Desmembrado de Mato Grosso há 36 anos, o Estado do Mato Grosso do Sul possui nas cadeias o 3º maior “exército” da falange criminosa do PCC (Primeiro Comando da Capital) do Brasil, segundo levantamento feito pelo Ministério Público do Estado de São Paulo. O grupo surgiu na Capital paulista para se espalhar, em maior ou menor intensidade, por todo o território nacional e com seus tentáculos chegando ao Paraguai e a Bolívia.
Sempre de acordo com o MPE paulista, MS possui um total de 558 integrantes já identificados do PCC, cujo contingente forma o terceiro maior do país, imediatamente atrás do próprio Estado de São Paulo, o primeiro, e em segundo, o Paraná.

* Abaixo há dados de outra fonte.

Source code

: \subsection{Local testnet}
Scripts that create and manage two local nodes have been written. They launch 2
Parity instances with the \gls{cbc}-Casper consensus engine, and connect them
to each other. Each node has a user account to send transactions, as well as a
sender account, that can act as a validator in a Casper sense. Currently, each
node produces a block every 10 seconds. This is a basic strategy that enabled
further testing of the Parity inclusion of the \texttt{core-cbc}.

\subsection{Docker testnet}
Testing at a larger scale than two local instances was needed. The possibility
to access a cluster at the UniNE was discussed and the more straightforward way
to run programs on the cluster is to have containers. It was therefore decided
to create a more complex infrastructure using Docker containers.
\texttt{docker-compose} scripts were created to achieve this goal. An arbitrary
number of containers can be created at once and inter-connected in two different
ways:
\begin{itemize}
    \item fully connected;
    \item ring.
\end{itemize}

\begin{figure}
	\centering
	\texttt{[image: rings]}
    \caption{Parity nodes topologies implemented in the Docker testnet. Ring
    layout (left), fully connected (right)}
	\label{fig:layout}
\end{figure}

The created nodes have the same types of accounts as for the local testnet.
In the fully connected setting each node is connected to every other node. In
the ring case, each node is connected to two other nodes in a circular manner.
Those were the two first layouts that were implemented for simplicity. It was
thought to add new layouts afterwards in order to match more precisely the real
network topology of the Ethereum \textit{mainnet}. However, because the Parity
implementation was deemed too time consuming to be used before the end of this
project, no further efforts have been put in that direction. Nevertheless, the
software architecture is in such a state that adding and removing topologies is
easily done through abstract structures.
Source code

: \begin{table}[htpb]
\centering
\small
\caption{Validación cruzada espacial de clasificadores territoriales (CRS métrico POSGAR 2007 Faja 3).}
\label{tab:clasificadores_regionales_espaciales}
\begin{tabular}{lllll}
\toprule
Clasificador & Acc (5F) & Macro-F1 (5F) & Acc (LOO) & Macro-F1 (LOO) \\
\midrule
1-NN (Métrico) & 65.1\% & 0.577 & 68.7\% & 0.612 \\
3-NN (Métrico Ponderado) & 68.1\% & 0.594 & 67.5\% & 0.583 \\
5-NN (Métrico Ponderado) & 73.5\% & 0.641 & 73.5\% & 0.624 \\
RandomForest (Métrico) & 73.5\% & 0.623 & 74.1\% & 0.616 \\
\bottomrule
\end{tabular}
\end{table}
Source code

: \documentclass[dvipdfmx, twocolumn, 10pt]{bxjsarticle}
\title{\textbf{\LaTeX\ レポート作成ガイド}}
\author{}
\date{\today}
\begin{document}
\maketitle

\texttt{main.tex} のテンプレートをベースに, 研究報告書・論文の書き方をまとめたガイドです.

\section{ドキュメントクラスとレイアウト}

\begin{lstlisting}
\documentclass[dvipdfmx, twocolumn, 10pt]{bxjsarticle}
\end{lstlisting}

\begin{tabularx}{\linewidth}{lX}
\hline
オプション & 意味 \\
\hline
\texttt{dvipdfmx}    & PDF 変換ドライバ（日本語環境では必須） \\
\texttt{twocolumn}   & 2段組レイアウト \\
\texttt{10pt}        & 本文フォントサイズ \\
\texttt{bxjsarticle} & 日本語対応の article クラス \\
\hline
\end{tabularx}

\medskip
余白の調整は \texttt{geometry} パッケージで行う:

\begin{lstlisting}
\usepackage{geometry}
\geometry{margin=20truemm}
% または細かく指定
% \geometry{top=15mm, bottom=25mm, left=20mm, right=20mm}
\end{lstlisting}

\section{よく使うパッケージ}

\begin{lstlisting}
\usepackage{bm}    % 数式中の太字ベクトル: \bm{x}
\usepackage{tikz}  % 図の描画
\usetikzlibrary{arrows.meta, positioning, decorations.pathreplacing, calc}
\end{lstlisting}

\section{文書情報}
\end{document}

Para o crescimento avantajado do PCC naquele Estado, que nasceu da divisão do velho Mato Grosso, estaria contribuindo o fator geográfico: MS faz divisa com São Paulo, o maior estado com integrantes da organização criminosa, com o Paraná, o segundo na contagem, e com a Bolívia e o Paraguai, os únicos dois países, além do Brasil, que aparecem com integrantes da organização em seus territórios.
O grupo, que possui arsenal bélico armazenado e ainda não apreendido pela polícia, além de pelo menos 10 mil integrantes soltos, espalhados pelo país, detém também recursos financeiros volumosos, pois teria uma arrecadação mensal de cerca de R$ 8 milhões, fruto dos crimes praticados. O PCC também se destaca pelo fato de ter hierarquia rígida, com os seus chefões – quase todos presos – dando ordens para que seus comandados em liberdade cometam vários tipos de crime, com destaque para roubos diversos, tráfico e a comercialização de armas e drogas.
Embora, até onde se saiba, o PCC não tenha estendido seus domínios para Mato Grosso, pela proximidade deste Estado com o MS, o fato tem sido motivo de preocupação das autoridades mato-grossenses, que já identificaram atividades ilícitas do grupo na região de Cáceres, na parte em que MT faz fronteira com a Bolívia – país “exportador” para o Brasil de cocaína refinada e pasta-base do produto, além de ser “hospedeiro” de veículos roubados no território nacional e que são trocados por drogas em solo boliviano.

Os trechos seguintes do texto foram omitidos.